2012 gab es nach Angaben der Universität von Florida in den Gewässern der Vereinigten Staaten so viele Angriffe von Haien auf Menschen wie nie zuvor. Experten vermuten, dass der Mensch für den Anstieg mitverantwortlich ist.

Von Guido Meyer | 13.03.2013
    Man muss nur an den Strand von Miami Beach gehen - und dort sieht man es, das - im wahrsten Sinne des Wortes - gefundene Fressen für jeden Hai: Schwimmer, Jet-Skier, Kitesurfer. Ein reichlich gedeckter Tisch für die maritimen Fleischfresser, die im letzten Jahr allein in Florida 26-mal zugebissen haben. George Burgess ist der Chef des International Shark Attack Files, das das Florida Museum of Natural History und die Universität von Florida in Gainesville seit den 50er-Jahren jährlich veröffentlichen. Und er macht eine einfache Rechnung auf:

    "Damit es zu einer Haiattacke kommt, müssen sich Menschen und Haie zur selben Zeit in denselben Gewässern aufhalten. Insgesamt gibt es heute weltweit weniger Haipopulationen als noch vor einigen Jahrzehnten. Gleichzeitig nimmt die Bevölkerungszahl jedes Jahr weiter zu. Somit treiben mehr und mehr Menschen Wassersport, halten sich also länger in küstennahen Gewässern auf. Damit sollte es konsequenterweise jedes Jahr zu mehr Haiangriffen kommen, solange die Bevölkerung zunimmt."

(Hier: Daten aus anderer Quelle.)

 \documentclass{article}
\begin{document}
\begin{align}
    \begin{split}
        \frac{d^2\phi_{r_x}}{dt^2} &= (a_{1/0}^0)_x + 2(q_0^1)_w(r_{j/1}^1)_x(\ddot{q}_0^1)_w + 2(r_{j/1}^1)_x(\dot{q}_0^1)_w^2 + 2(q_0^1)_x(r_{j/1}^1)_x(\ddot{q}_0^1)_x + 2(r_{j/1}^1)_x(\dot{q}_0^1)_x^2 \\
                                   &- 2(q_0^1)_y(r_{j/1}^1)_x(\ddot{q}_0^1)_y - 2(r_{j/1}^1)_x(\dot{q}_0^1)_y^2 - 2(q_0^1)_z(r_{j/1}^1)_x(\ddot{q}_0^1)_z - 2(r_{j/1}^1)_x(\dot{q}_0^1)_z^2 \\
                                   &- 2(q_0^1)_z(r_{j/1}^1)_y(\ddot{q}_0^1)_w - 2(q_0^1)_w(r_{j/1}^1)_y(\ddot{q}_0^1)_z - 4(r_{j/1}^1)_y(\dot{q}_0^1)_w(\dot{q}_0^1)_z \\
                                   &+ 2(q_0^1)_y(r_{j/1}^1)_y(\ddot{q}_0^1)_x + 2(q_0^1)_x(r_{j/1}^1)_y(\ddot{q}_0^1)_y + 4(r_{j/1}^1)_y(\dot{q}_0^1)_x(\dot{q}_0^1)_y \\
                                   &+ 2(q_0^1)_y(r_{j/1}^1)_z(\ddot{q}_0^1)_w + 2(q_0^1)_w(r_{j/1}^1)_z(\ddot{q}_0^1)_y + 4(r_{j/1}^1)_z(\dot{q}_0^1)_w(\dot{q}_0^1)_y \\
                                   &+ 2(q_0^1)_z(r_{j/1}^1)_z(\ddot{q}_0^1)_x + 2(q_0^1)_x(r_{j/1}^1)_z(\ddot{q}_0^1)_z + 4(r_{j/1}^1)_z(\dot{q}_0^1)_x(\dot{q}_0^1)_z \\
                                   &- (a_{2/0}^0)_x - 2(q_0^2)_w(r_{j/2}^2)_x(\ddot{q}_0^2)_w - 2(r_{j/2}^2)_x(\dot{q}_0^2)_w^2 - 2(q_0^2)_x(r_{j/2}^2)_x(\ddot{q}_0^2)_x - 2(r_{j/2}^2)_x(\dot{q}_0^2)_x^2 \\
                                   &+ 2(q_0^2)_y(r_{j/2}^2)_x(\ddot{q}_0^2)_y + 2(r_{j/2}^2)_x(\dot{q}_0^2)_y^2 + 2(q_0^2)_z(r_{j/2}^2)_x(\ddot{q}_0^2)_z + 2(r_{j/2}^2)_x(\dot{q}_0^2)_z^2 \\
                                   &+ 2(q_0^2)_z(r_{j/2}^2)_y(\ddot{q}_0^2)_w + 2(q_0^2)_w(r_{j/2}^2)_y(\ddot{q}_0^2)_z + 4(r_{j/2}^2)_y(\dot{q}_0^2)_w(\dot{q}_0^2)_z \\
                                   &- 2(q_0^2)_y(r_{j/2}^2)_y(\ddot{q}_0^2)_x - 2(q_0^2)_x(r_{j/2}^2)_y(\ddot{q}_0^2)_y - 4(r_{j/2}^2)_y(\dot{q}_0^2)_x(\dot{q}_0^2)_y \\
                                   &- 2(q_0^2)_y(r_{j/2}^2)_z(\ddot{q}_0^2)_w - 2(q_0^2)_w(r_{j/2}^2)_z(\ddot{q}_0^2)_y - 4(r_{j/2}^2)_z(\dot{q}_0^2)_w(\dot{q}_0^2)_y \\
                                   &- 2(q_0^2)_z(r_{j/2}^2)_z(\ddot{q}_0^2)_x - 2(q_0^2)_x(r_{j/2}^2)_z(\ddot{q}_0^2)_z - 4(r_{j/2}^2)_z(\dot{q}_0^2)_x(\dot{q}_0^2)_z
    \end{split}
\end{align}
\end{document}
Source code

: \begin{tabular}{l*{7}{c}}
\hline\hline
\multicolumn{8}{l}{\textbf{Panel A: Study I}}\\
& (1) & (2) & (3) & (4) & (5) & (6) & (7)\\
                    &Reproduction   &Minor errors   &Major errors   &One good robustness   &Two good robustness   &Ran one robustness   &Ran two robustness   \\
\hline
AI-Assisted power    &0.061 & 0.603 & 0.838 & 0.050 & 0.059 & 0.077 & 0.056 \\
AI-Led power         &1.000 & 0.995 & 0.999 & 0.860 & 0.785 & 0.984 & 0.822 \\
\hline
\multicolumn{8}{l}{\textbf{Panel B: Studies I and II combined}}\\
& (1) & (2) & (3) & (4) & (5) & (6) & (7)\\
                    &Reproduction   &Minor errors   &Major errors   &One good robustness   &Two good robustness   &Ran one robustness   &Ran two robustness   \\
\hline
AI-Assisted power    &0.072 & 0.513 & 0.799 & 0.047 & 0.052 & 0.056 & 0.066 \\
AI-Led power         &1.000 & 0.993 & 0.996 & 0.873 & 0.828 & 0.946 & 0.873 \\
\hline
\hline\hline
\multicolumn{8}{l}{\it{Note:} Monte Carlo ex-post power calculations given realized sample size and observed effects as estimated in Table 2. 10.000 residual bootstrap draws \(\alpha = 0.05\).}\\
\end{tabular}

    Sieben tödliche Haiattacken wurden im Jahr 2012 registriert. Insgesamt haben Haie weltweit 80-mal zugebissen, davon 53-mal vor den Küsten der USA. Diesen Rekord teilt sich das vergangene Jahr mit dem Jahr 2000.

    "Für Florida bedeutet dies eine Rückkehr zur Normalität. Dass die Zahlen in den letzten zehn Jahren geringer ausgefallen waren, dürfte an der ökonomischen Gesamtsituation gelegen haben. Wenn es der Wirtschaft schlecht geht, verreisen weniger Menschen und machen Urlaub am Meer. Somit steht der Anstieg von Haiangriffen für eine sich erholende Wirtschaft."

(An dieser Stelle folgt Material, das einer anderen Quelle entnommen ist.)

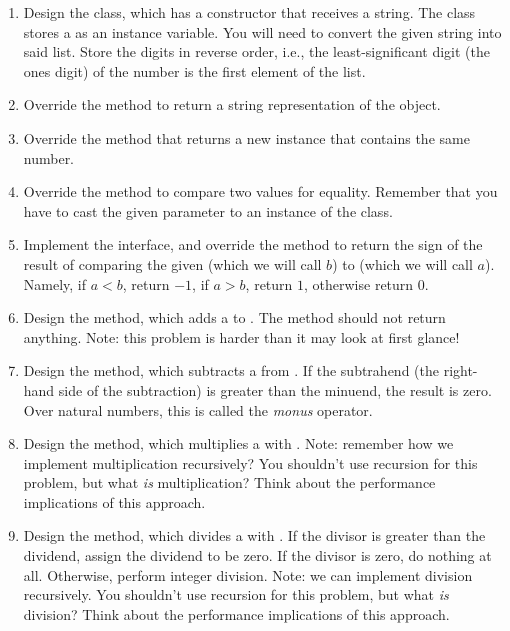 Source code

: \begin{enumerate}[label=(\alph*)]
    \item Design the  class, which has a constructor that receives a string. The  class stores a  as an instance variable. You will need to convert the given string into said list. Store the digits in reverse order, i.e., the least-significant digit (the ones digit) of the number is the first element of the list.
    \item Override the  method to return a string representation of the  object. 
    \item Override the  method that returns a new  instance that contains the same number.
    \item Override the  method to compare two  values for equality. Remember that you have to cast the given parameter to an instance of the  class. 
    \item Implement the  interface, and override the  method to return the sign of the result of comparing the given  (which we will call $b$) to   (which we will call $a$). Namely, if $a < b$, return $-1$, if $a > b$, return $1$, otherwise return $0$.
    \item Design the  method, which adds a  to  . The method should not return anything. Note: this problem is harder than it may look at first glance!
    \item Design the  method, which subtracts a  from  . If the subtrahend (the right-hand side of the subtraction) is greater than the minuend, the result is zero. Over natural numbers, this is called the \emph{monus} operator.
    \item Design the  method, which multiplies a  with  . Note: remember how we implement multiplication recursively? You shouldn't use recursion for this problem, but what \emph{is} multiplication? Think about the performance implications of this approach.
    \item Design the  method, which divides a  with  . If the divisor is greater than the dividend, assign the dividend to be zero. If the divisor is zero, do nothing at all. Otherwise, perform integer division. Note: we can implement division recursively. You shouldn't use recursion for this problem, but what \emph{is} division? Think about the performance implications of this approach.
\end{enumerate}

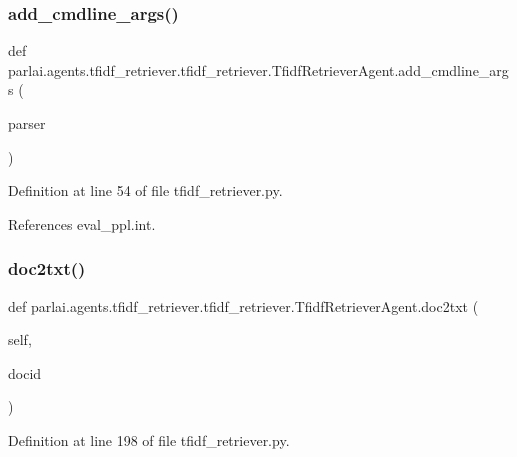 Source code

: \subsubsection{\texorpdfstring{add\+\_\+cmdline\+\_\+args()}{add\_cmdline\_args()}}
{\footnotesize\ttfamily def parlai.\+agents.\+tfidf\+\_\+retriever.\+tfidf\+\_\+retriever.\+Tfidf\+Retriever\+Agent.\+add\+\_\+cmdline\+\_\+args (\begin{DoxyParamCaption}\item[{}]{parser }\end{DoxyParamCaption})\hspace{0.3cm}{\ttfamily [static]}}



Definition at line 54 of file tfidf\+\_\+retriever.\+py.



References eval\+\_\+ppl.\+int.

\mbox{\label{classparlai_1_1agents_1_1tfidf__retriever_1_1tfidf__retriever_1_1TfidfRetrieverAgent_af3dec5fd8d3fb89229f00d919bfcd565}} 
\subsubsection{\texorpdfstring{doc2txt()}{doc2txt()}}
{\footnotesize\ttfamily def parlai.\+agents.\+tfidf\+\_\+retriever.\+tfidf\+\_\+retriever.\+Tfidf\+Retriever\+Agent.\+doc2txt (\begin{DoxyParamCaption}\item[{}]{self,  }\item[{}]{docid }\end{DoxyParamCaption})}



Definition at line 198 of file tfidf\+\_\+retriever.\+py.



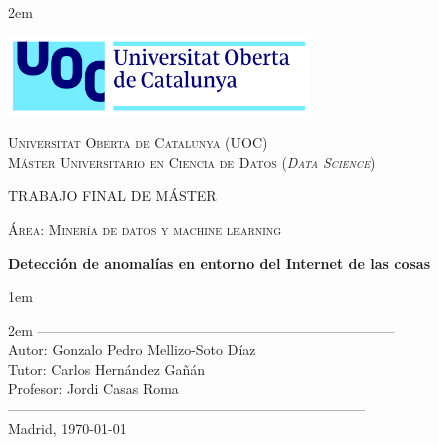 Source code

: \newpage
\thispagestyle{empty}

\baselineskip 2em


\centerline{\includegraphics[width=0.6\textwidth]{images/UOC-logo}}
\begin{center}
\textsc{Universitat Oberta de Catalunya (UOC) \\
 Máster Universitario en Ciencia de Datos (\textit{Data Science})\\}


\vspace*{1.5cm}

\textsc{\Large TRABAJO FINAL DE MÁSTER}

\vspace*{0.5cm}

\textsc{\large Área: Minería de datos y machine learning}



\vspace*{2.0cm}

\textbf{\Large Detección de anomalías en entorno del Internet de las cosas}


\vspace{2.5cm}
\baselineskip 1em

\baselineskip 2em
-----------------------------------------------------------------------------\\
Autor:      Gonzalo Pedro Mellizo-Soto Díaz\\
Tutor:      Carlos Hernández Gañán \\
Profesor:   Jordi Casas Roma \\
-----------------------------------------------------------------------------\\
\vspace*{1.5cm}
Madrid, \today

\end{center}

\newpage
\pagestyle{empty}
\hfill
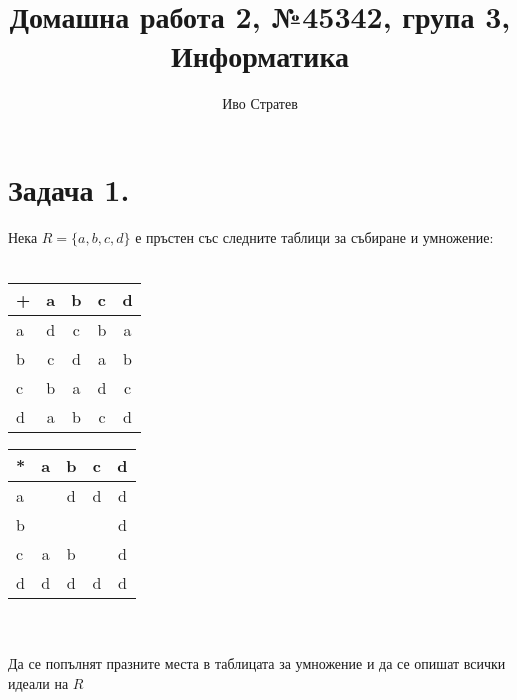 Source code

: \documentclass[12pt]{article}
\title{Домашна работа 2, №45342, група 3, Информатика}
\author{Иво Стратев}
\begin{document}
    \maketitle
    \section*{Задача 1.}
    Нека \(R = \{a, b,c, d\}\) е пръстен със следните таблици за събиране и умножение: \\\\
    \begin{tabular}{ l | c c c c  }
	  + & a & b & c & d \\ \hline
	  a & d & c & b & a \\
	  b & c & d & a & b \\
	  c & b & a & d & c \\
	  d & a & b & c & d
	\end{tabular} \quad \quad \quad
	\begin{tabular}{ l | c c c c  }
	  * & a & b & c & d \\ \hline
	  a & ~ & d & d & d \\
	  b & ~ & ~ & ~ & d \\
	  c & a & b & ~ & d \\
	  d & d & d & d & d
	\end{tabular} \\\\
	Да се попълнят празните места в таблицата за умножение и да се опишат всички идеали на \(R\)
\end{document}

    Betrachtet man jedoch die längerfristige Entwicklung über mehrere Jahrzehnte, zeigt sich, dass die Zahl von Haiattacken weltweit seit 1900 jede Dekade weiter angestiegen ist. Zu Beginn des letzten Jahrhunderts wurden nur elf Angriffe gezählt; im letzten Jahr waren es 80. Robert Hueter ist Direktor des Zentrums für Haiforschung des Mote Marine Laboratories in Sarasota in Florida. Er kritisiert die Erfassungsmethoden des International Shark Attack Files.

    "Florida gilt zwar als das Zentrum aller Haiattacken weltweit. Die meisten Zwischenfälle sind aber von geringfügiger Natur. Es handelt sich meist um einen einzigen Biss in den Knöchel, ins Bein oder in einen Arm. Danach ist das Tier verschwunden. Diese Haie versuchen also nicht, einen Menschen zu fressen. Solche Bisse tauchen in der Gesamtbilanz jedoch gleichberechtigt neben tödlichen Attacken von Weißen Haien auf."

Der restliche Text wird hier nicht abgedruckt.